### INFORMATION SHOWN

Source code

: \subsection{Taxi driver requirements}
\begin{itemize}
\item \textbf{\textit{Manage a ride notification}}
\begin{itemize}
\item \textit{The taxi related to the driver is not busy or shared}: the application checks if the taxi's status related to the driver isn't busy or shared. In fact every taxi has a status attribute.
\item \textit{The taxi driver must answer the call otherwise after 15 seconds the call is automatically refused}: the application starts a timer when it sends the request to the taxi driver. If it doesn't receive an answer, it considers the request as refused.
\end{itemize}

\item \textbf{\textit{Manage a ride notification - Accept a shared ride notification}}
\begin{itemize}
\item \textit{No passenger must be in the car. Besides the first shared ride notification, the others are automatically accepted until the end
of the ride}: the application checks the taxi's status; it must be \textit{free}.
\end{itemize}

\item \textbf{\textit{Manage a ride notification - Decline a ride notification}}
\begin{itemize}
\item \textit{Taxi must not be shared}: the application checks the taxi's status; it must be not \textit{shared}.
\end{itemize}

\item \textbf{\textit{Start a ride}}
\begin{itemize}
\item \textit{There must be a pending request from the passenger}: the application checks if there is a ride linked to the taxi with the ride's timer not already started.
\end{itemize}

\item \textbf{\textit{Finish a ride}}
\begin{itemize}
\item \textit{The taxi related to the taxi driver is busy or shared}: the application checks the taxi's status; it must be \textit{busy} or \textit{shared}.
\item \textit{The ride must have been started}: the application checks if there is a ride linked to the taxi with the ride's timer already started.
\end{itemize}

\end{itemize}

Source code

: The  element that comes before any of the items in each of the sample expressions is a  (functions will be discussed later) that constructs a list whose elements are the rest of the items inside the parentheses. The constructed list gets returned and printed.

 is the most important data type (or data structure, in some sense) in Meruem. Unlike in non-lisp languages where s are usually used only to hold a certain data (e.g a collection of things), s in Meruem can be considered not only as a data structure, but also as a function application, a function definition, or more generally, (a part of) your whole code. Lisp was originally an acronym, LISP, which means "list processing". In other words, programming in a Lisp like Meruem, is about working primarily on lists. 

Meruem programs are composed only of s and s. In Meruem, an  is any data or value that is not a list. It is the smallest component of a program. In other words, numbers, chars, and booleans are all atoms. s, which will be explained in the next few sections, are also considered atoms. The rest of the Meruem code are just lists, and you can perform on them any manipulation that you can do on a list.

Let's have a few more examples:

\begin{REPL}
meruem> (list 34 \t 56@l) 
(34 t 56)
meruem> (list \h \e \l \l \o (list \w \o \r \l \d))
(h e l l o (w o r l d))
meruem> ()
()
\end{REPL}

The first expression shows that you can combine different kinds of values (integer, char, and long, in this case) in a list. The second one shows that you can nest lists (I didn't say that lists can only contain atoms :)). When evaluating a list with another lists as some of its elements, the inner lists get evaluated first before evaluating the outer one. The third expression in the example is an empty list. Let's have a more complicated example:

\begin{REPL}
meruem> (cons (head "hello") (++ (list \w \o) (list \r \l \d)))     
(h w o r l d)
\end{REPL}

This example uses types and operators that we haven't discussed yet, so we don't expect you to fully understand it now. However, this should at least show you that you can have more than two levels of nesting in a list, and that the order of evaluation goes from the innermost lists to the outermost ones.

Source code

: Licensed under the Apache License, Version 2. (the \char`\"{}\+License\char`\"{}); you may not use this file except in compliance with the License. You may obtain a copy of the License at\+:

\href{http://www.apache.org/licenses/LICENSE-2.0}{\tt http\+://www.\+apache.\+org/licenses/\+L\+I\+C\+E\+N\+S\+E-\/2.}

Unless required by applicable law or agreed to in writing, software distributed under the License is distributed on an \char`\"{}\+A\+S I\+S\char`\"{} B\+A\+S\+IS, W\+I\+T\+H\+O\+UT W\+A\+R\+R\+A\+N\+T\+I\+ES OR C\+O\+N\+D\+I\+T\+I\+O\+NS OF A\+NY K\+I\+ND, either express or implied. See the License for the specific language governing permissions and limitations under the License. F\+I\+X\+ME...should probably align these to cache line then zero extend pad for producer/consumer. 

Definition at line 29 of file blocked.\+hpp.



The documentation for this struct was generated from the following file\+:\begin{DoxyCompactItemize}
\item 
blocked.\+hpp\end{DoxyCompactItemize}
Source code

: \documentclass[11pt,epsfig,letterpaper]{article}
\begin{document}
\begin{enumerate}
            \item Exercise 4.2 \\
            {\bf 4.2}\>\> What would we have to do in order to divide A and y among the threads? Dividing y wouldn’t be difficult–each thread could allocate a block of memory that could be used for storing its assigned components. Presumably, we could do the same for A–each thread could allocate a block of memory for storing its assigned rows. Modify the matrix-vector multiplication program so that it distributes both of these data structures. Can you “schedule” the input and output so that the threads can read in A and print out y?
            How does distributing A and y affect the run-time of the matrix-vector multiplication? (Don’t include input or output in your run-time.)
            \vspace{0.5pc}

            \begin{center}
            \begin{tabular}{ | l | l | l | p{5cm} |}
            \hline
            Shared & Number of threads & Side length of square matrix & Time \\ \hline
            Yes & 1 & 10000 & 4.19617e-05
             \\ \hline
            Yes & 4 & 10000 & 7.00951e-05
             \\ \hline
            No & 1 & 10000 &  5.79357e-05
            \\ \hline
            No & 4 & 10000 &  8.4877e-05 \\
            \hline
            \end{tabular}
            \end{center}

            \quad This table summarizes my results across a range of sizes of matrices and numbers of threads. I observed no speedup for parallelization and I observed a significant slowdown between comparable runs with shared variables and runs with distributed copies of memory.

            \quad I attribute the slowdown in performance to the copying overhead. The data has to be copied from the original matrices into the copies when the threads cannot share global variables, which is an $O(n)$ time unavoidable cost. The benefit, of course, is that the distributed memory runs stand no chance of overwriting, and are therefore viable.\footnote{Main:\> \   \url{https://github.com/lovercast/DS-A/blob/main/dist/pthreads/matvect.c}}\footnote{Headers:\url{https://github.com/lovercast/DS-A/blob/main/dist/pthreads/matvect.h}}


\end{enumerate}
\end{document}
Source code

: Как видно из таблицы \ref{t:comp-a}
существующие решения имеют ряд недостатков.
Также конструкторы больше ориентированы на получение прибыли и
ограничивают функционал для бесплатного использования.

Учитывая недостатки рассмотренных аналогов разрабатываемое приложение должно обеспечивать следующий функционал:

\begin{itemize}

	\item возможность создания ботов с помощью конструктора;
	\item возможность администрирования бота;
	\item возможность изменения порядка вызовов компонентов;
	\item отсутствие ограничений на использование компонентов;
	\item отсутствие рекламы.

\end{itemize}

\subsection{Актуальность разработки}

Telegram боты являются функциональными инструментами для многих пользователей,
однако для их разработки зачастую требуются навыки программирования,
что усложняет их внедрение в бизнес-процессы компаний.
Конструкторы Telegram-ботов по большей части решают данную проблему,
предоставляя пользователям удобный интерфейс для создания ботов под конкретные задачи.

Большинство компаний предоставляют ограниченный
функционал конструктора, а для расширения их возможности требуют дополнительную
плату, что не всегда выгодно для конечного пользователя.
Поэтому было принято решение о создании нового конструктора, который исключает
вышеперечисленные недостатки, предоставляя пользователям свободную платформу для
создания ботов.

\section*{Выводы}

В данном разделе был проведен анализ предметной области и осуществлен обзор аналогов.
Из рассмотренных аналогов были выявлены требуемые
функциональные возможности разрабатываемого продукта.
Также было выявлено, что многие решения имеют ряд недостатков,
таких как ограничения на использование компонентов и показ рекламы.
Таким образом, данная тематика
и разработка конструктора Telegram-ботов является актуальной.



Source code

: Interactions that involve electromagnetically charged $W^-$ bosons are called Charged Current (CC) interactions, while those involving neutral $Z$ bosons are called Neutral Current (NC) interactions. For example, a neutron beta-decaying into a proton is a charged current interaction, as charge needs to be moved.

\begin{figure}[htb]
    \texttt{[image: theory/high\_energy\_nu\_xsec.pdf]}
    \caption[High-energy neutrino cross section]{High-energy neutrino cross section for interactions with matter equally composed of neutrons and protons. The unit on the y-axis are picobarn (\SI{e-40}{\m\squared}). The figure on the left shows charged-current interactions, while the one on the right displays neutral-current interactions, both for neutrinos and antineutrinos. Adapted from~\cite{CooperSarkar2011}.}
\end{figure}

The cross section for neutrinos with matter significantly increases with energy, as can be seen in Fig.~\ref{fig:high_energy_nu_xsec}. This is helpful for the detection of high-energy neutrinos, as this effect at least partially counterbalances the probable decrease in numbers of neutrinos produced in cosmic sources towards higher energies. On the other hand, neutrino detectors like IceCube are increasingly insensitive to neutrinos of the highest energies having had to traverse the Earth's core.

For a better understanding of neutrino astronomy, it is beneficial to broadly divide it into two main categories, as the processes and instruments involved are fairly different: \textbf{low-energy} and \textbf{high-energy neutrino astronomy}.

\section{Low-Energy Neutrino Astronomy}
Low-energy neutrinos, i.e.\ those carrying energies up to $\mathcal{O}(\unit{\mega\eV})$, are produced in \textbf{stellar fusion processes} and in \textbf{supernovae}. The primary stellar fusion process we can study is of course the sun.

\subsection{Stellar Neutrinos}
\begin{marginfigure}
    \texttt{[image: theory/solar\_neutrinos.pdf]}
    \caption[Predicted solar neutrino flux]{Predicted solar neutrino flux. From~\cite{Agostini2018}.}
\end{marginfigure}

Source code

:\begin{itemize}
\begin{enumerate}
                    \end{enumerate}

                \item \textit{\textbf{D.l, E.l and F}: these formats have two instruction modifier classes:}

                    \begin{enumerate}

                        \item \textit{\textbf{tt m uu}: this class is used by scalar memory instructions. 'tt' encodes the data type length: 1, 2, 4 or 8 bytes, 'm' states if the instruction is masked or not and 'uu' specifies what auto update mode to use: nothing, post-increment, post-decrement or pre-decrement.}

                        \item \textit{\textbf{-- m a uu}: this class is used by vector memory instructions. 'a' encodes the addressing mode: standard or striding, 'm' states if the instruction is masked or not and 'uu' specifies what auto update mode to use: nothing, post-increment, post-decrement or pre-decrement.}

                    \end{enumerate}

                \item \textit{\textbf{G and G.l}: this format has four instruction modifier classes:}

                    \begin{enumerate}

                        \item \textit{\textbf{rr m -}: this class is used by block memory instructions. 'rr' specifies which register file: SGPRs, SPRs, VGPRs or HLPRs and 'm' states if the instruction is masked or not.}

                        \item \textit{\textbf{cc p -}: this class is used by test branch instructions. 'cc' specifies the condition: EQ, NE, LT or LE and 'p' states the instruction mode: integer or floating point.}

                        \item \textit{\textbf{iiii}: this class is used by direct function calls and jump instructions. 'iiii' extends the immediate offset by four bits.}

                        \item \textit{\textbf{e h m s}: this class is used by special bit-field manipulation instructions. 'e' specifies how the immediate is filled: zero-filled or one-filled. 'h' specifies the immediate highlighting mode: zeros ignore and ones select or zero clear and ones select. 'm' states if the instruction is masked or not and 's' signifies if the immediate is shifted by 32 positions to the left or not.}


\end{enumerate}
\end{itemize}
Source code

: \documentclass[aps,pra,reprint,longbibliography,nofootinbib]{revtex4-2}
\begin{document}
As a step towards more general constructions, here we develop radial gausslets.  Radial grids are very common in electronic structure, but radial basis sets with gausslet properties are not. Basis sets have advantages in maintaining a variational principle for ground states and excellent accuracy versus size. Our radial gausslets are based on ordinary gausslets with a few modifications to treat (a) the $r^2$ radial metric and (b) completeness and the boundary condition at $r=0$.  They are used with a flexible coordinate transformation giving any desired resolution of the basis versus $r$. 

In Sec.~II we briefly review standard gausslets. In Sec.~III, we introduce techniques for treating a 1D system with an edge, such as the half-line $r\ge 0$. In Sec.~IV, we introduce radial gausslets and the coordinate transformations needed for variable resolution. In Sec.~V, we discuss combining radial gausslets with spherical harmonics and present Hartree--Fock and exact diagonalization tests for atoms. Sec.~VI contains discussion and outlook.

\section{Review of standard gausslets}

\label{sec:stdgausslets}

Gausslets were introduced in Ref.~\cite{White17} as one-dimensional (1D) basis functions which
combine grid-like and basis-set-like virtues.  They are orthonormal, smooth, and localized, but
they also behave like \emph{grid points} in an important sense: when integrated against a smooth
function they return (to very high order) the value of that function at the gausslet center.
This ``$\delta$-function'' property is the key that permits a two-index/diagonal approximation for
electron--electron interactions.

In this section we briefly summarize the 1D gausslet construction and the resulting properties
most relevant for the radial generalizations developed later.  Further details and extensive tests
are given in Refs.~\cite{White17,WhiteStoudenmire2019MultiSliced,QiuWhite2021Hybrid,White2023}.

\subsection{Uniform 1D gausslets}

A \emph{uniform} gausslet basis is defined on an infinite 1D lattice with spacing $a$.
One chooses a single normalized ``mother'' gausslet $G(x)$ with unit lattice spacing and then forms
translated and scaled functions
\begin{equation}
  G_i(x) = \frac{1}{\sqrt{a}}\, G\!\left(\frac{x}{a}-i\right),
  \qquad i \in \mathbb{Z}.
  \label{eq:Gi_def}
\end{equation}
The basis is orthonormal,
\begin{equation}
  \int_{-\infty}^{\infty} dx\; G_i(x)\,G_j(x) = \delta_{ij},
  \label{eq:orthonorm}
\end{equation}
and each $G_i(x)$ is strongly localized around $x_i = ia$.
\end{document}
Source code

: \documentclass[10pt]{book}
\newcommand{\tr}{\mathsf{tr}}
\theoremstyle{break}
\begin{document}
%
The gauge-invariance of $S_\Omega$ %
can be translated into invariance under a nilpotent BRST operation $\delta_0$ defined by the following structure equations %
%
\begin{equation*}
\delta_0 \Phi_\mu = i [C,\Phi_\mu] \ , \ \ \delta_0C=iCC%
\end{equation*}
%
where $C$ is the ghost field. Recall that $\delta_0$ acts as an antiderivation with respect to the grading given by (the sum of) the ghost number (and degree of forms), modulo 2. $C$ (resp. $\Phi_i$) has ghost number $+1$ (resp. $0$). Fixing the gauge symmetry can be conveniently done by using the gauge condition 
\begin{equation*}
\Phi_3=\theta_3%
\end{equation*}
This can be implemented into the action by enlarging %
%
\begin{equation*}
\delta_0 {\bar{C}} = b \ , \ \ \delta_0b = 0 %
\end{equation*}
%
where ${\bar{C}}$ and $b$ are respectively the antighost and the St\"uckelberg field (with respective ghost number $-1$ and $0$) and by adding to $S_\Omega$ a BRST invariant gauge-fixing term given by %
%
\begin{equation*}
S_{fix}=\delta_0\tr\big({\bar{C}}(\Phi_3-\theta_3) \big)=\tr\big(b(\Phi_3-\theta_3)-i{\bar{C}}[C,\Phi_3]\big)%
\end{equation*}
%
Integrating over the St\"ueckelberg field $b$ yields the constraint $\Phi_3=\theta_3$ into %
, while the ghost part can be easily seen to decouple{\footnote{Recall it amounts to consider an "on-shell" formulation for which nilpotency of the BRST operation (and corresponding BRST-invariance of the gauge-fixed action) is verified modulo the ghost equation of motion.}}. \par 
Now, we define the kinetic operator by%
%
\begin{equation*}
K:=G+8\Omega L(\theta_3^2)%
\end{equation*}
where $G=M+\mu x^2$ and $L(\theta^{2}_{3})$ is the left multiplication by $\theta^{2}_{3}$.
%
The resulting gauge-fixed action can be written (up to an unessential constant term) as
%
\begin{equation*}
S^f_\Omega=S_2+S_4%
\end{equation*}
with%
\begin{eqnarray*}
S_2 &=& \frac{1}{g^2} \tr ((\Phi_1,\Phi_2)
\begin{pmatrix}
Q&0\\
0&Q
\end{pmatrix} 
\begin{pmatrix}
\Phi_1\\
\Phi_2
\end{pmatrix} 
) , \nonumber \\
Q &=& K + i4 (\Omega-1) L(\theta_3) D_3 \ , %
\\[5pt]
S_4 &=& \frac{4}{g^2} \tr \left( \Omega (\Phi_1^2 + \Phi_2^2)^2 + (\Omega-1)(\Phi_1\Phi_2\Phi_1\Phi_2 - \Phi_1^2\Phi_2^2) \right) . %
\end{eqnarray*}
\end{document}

### ACTIVITY
Each line between the start of the listing above and the line containing "a status attribute.", with both ends counted, is to be set down unchanged.

### ANSWER TO THIS PROBLEM
Source code

: \subsection{Taxi driver requirements}
\begin{itemize}
\item \textbf{\textit{Manage a ride notification}}
\begin{itemize}
\item \textit{The taxi related to the driver is not busy or shared}: the application checks if the taxi's status related to the driver isn't busy or shared. In fact every taxi has a status attribute.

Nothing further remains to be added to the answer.